March 5, 2015


Under the Dome Documentary Fires Debate Over China’s Air Pollution

“China is talking about its pollution crisis – all because of one moving film by a famous television journalist, and a little help from China’s state media apparatus …  The 103-minute film details Chai Jing’s year-long investigation into the root causes of China’s now infamous air pollution and touches on the way in which pollution has affected her own family,” writes Yiqin Fu in Foreign Policy.

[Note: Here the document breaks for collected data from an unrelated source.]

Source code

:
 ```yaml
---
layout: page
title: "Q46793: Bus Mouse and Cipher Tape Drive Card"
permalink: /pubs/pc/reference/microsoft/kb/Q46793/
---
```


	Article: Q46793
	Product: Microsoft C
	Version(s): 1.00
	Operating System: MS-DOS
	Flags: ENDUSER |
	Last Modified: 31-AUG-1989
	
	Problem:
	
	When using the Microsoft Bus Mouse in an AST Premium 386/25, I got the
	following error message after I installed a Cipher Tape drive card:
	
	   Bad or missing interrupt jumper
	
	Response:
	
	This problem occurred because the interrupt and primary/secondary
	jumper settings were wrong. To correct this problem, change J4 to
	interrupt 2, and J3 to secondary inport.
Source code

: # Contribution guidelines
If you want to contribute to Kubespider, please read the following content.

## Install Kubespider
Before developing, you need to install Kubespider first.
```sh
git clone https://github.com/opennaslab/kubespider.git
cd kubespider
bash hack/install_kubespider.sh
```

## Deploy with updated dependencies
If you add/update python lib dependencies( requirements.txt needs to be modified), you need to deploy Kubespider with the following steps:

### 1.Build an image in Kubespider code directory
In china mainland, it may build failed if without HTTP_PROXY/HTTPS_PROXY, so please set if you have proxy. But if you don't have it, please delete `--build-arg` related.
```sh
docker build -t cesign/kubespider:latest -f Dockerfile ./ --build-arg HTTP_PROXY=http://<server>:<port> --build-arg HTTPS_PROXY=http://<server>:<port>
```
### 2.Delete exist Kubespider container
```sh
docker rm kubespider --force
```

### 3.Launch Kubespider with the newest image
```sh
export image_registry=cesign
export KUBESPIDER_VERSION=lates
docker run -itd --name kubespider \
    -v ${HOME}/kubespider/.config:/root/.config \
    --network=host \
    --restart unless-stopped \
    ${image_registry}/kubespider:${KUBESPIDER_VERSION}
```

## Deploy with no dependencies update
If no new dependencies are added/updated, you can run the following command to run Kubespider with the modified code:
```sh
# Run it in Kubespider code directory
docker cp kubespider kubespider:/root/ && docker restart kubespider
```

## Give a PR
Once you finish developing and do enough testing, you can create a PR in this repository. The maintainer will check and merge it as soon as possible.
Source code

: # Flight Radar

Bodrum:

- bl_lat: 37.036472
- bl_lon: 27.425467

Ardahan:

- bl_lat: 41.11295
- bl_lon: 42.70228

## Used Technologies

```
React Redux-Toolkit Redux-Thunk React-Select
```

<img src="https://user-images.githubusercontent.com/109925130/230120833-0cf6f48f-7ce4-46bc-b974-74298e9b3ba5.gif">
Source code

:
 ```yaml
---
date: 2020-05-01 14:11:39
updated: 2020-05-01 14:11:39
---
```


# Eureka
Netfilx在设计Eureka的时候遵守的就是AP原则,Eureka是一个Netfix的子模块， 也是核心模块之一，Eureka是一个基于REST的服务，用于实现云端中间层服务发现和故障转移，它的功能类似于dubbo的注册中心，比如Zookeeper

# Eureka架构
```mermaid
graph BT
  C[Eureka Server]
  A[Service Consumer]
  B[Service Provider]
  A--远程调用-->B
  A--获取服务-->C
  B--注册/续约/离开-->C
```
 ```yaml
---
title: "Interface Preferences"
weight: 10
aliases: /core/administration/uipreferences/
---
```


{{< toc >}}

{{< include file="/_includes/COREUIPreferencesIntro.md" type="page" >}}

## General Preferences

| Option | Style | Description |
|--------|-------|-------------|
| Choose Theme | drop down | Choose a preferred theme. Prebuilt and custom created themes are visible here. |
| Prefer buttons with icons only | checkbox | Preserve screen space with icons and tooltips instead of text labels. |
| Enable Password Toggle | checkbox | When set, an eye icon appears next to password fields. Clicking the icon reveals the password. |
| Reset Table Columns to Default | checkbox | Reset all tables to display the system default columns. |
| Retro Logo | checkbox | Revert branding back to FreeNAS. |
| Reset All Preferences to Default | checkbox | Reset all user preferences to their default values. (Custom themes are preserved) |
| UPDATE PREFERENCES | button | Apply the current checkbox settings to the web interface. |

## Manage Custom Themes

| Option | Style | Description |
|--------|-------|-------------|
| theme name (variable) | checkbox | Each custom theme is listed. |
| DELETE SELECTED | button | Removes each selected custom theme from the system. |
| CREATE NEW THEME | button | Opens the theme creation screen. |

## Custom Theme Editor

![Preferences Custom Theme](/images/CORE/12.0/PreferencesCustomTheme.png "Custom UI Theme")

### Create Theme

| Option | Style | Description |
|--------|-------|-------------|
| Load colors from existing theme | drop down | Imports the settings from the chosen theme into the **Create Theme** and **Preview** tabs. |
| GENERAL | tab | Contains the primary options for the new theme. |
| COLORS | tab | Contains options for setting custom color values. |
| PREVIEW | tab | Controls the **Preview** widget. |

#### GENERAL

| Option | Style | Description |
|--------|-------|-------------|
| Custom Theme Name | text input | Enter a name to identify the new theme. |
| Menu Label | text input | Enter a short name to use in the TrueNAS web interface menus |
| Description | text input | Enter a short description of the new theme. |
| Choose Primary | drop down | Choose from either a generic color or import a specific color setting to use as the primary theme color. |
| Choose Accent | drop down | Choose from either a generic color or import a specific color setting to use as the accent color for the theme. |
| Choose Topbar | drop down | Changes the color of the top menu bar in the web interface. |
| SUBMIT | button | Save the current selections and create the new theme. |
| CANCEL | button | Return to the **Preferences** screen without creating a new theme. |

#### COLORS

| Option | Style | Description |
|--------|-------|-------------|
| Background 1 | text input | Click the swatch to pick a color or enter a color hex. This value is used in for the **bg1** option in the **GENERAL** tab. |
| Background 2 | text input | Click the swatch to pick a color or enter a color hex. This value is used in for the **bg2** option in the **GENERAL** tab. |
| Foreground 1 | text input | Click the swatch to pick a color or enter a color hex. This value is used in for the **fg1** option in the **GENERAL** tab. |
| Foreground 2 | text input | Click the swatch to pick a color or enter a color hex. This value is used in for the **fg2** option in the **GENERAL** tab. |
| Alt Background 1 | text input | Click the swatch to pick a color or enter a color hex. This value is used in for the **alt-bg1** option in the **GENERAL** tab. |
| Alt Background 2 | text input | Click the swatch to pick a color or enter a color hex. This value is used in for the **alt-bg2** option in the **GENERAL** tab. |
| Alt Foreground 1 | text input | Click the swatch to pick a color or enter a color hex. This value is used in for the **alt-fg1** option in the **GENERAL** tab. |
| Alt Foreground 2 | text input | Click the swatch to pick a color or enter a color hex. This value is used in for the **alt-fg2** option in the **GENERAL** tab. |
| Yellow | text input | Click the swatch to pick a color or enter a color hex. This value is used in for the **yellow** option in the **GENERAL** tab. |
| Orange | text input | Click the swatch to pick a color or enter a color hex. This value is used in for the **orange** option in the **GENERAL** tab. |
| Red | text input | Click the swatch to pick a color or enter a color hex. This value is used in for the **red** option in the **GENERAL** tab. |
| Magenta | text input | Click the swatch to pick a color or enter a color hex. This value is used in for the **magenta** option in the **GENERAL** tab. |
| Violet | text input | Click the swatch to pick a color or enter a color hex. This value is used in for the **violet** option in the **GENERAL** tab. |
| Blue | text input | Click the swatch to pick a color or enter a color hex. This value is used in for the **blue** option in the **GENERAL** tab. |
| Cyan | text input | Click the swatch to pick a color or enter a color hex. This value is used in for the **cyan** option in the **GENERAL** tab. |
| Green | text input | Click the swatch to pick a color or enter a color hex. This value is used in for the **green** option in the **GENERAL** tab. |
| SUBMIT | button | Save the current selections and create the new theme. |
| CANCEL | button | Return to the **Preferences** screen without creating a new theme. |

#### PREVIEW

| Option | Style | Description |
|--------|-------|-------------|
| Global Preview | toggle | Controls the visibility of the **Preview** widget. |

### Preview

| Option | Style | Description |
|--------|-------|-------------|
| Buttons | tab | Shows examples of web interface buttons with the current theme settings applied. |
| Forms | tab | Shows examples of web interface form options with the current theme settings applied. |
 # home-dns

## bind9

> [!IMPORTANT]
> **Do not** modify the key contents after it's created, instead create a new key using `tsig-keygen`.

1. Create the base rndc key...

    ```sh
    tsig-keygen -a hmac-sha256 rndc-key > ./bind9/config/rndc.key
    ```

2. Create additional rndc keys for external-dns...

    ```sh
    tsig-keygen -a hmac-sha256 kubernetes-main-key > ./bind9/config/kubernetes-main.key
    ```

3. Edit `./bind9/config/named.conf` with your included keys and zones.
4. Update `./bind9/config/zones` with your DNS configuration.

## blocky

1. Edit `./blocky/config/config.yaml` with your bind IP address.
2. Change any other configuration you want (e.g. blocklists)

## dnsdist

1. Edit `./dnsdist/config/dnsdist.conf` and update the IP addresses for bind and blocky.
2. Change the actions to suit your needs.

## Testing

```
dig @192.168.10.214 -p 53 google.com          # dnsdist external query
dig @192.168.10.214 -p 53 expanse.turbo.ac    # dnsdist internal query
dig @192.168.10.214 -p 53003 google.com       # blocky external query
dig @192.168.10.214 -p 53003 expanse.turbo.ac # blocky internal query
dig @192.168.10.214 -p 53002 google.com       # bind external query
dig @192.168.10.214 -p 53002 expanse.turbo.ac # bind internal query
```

Suggested Tweet: New Chinese air #pollution doco goes viral and generates huge debate about pollution and #coal

Germany Opens Giant New Coal Plant It No Longer Needs

“This weekend, the Moorburg coal plant [in Germany] will go into operation just outside of Hamburg – finally. Though it may be misunderstood abroad as a sign that the Energiewende [energy transition] apparently needs coal power to back up renewables, the real story is that renewables are making coal power redundant even during the nuclear phase-out. How else to explain that Vattenfall would have preferred to back away from the project altogether?” writes Craig Morris in Renewables International.

Suggested Tweet: #Germany opens giant new #coal plant it no longer needs writes Craig Morris @PPchef

Rio Tinto’s Restructuring Signals a Global Industry Step Away From Coal

“In announcing an abrupt restructuring and executive downsizing last week, the global mining giant Rio Tinto openly signalled its move away from coal-mining,” writes Tim Buckley from the Institute for Energy Economics & Financial Analysis.

Suggested Tweet: #RioTinto’s restructuring signals a global industry step away from #coal @ieefa_institute

US Coal-Industry Redux 2015: It’s Not Getting Any Easier for Alpha, Arch, Cloud Peak, or Peabody

“Nothing whatsoever has changed in the troubling tea leaves for the US coal industry lately, and our forecast into 2016 remains gloomy and getting gloomier,” writes Tom Sanzillo from the Institute for Energy Economics & Financial Analysis of the prospects for Alpha Natural Resources, Arch Coal, Cloud Peak Energy and Peabody Energy.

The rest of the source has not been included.